According to Ekman, these six emotions (plus contempt) are themselves universal, evolved to prepare us to deal quickly with circumstances we believe will affect our welfare. Some emotional triggers are universal as well. A sudden invasion of your field of vision triggers fear, for instance. But most emotional triggers are learned. The smell of newly mowed hay will conjure up different emotions in someone who spent idyllic childhood summers in the country and someone who was forced to work long hours on a farm. Once such an emotional association is made, it is difficult, if not impossible, to unmake it.
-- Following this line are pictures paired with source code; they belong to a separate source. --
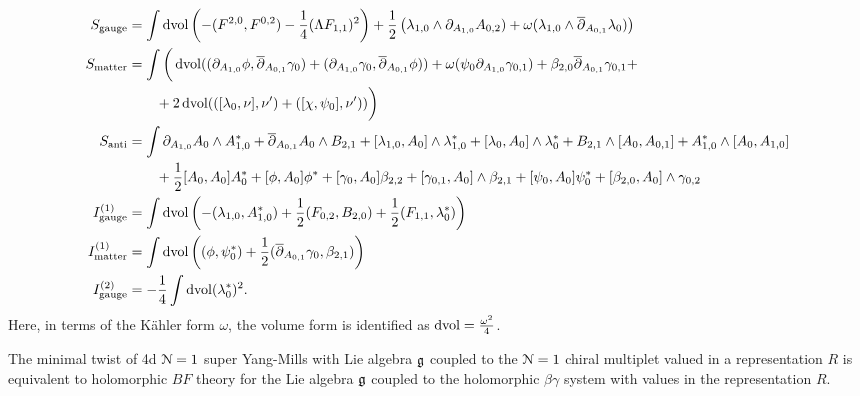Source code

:\documentclass[10pt, oneside]{article}
\begin{document}
\begin{align*}
S_{\mathrm{gauge}} &= \int \operatorname{dvol} \left(-(F^{2, 0}, F^{0, 2}) - \frac{1}{4}(\Lambda F_{1, 1})^2\right) + \frac 12 \left(\lambda_{1,0} \wedge \partial_{A_{1,0}} A_{0,2}) + \omega (\lambda_{1,0} \wedge \overline{\partial}_{A_{0,1}} \lambda_0) \right)  \\
S_{\mathrm{matter}} &= \int \bigg( \operatorname{dvol} ((\partial_{A_{1,0}}\phi , \overline{\partial}_{A_{0,1}} \gamma_0) + (\partial_{A_{1,0}}\gamma_0, \overline{\partial}_{A_{0,1}} \phi)) + \omega (\psi_0 \partial_{A_{1,0}} \gamma_{0,1}) + \beta_{2,0} \overline{\partial}_{A_{0,1}} \gamma_{0,1}  + \\
&\qquad + 2\operatorname{dvol}(([\lambda_0,\nu],\nu') + ([\chi, \psi_0], \nu') )   \bigg) \\
S_{\mathrm{anti}} &= \int \partial_{A_{1, 0}} A_0 \wedge A_{1,0}^* + \overline{\partial}_{A_{0, 1}} A_0\wedge B_{2,1} + [\lambda_{1,0}, A_0]\wedge \lambda_{1,0}^* +  [\lambda_{0}, A_0]\wedge \lambda_{0}^* +B_{2,1} \wedge [A_0, A_{0,1}] + A_{1,0}^* \wedge [A_{0}, A_{1,0}] \\
&\qquad + \frac{1}{2}[A_0, A_0]A_0^* + [\phi, A_0] \phi^* + [\gamma_0, A_0] \beta_{2,2} + [\gamma_{0,1}, A_0]\wedge \beta_{2,1} + [\psi_0, A_0] \psi_0^* + [\beta_{2,0}, A_0] \wedge \gamma_{0,2} \\
I^{(1)}_{\mathrm{gauge}} &=  \int \operatorname{dvol} \left( - (\lambda_{1,0}, A_{1,0}^*) + \frac 12 (F_{0,2},B_{2,0}) + \frac 12 (F_{1,1}, \lambda_0^*)  \right)\\
I^{(1)}_{\mathrm{matter}} &=  \int \operatorname{dvol} \left( (\phi, \psi_0^*) + \frac 12( \overline{\partial}_{A_{0,1}} \gamma_{0}, \beta_{2,1}) \right)\\
I^{(2)}_{\mathrm{gauge}} &= -\frac{1}{4}\int \operatorname{dvol} (\lambda_0^*)^2.
\end{align*}
Here, in terms of the K\"ahler form $\omega$, the volume form is identified as $\operatorname{dvol} = \frac{\omega^2}4$.

\begin{prop}
The minimal twist of 4d $\mathcal N=1$ super Yang-Mills with Lie algebra $\mathfrak g$ coupled to the $\mathcal N=1$ chiral multiplet valued in a representation $R$ is equivalent to holomorphic $BF$ theory for the Lie algebra $\mathfrak g$ coupled to the holomorphic $\beta\gamma$ system with values in the representation $R$. 
\end{prop}
\end{document}
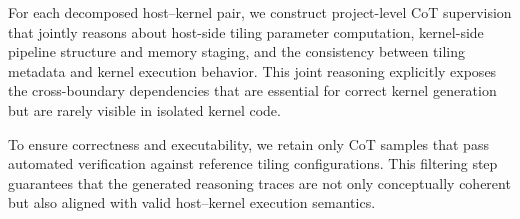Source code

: For each decomposed host--kernel pair, we construct project-level CoT supervision that jointly reasons about host-side tiling parameter computation, kernel-side pipeline structure and memory staging, and the consistency between tiling metadata and kernel execution behavior. This joint reasoning explicitly exposes the cross-boundary dependencies that are essential for correct kernel generation but are rarely visible in isolated kernel code.

To ensure correctness and executability, we retain only CoT samples that pass automated verification against reference tiling configurations. This filtering step guarantees that the generated reasoning traces are not only conceptually coherent but also aligned with valid host--kernel execution semantics.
"Emotion is the least plastic part of the brain," says Ekman. But we can learn to manage our emotions better. For instance, the shorter the time between the onset of an emotion and when we become consciously aware of it—what Ekman calls the refractory period—the more likely we are to double-check to see if the emotion is appropriate to the situation. One way to shorten the refractory period is to be aware of what triggers our various emotions.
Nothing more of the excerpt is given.